• [EXERCISE AIM]: Report every line of the data that includes "result".

• [INPUT FOR THIS TASK]:
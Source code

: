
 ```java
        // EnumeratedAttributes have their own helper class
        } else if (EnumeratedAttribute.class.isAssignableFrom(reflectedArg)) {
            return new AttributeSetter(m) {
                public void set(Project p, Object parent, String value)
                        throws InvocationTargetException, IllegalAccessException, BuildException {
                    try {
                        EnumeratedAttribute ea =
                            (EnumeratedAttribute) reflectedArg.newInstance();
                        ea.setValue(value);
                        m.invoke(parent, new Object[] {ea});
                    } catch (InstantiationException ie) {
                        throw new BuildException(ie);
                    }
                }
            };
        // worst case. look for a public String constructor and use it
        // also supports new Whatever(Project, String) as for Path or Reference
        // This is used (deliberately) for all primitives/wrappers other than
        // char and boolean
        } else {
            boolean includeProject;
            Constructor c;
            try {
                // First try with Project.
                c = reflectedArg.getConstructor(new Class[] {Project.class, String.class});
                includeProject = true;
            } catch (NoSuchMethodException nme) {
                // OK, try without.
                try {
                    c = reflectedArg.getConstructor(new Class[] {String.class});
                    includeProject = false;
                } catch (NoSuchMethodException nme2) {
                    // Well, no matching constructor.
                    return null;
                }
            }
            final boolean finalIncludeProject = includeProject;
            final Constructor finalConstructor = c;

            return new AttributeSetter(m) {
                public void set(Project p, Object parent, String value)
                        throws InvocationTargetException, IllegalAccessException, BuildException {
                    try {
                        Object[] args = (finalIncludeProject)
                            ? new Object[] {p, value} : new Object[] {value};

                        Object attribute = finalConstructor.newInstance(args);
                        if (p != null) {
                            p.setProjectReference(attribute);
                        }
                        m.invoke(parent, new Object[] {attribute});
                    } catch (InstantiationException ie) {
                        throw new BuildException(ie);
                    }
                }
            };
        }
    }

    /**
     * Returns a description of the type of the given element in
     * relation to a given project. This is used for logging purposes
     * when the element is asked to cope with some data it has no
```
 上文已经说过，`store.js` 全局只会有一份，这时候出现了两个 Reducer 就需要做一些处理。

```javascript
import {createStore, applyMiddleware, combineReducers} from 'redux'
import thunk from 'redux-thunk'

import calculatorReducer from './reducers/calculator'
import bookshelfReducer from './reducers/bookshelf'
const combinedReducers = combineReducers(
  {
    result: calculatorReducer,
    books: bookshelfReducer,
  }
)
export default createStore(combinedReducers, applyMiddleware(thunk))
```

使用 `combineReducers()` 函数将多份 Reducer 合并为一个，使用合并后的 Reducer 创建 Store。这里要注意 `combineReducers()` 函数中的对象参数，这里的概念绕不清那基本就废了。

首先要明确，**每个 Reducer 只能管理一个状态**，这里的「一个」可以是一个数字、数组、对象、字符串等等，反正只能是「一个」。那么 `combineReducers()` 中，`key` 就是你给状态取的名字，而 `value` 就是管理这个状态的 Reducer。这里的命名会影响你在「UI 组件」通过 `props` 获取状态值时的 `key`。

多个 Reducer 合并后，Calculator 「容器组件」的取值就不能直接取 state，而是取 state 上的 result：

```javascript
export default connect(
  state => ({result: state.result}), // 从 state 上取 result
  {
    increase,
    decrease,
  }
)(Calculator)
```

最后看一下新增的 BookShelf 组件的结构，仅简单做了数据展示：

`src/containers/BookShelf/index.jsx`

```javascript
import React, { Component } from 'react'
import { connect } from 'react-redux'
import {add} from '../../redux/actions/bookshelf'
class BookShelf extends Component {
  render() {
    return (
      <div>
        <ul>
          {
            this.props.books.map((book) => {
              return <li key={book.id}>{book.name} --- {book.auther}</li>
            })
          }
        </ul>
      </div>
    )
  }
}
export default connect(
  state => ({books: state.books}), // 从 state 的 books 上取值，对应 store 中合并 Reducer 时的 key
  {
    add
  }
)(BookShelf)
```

• [PROBLEM SOLUTION]:
    result: calculatorReducer,
多个 Reducer 合并后，Calculator 「容器组件」的取值就不能直接取 state，而是取 state 上的 result：
  state => ({result: state.result}), // 从 state 上取 result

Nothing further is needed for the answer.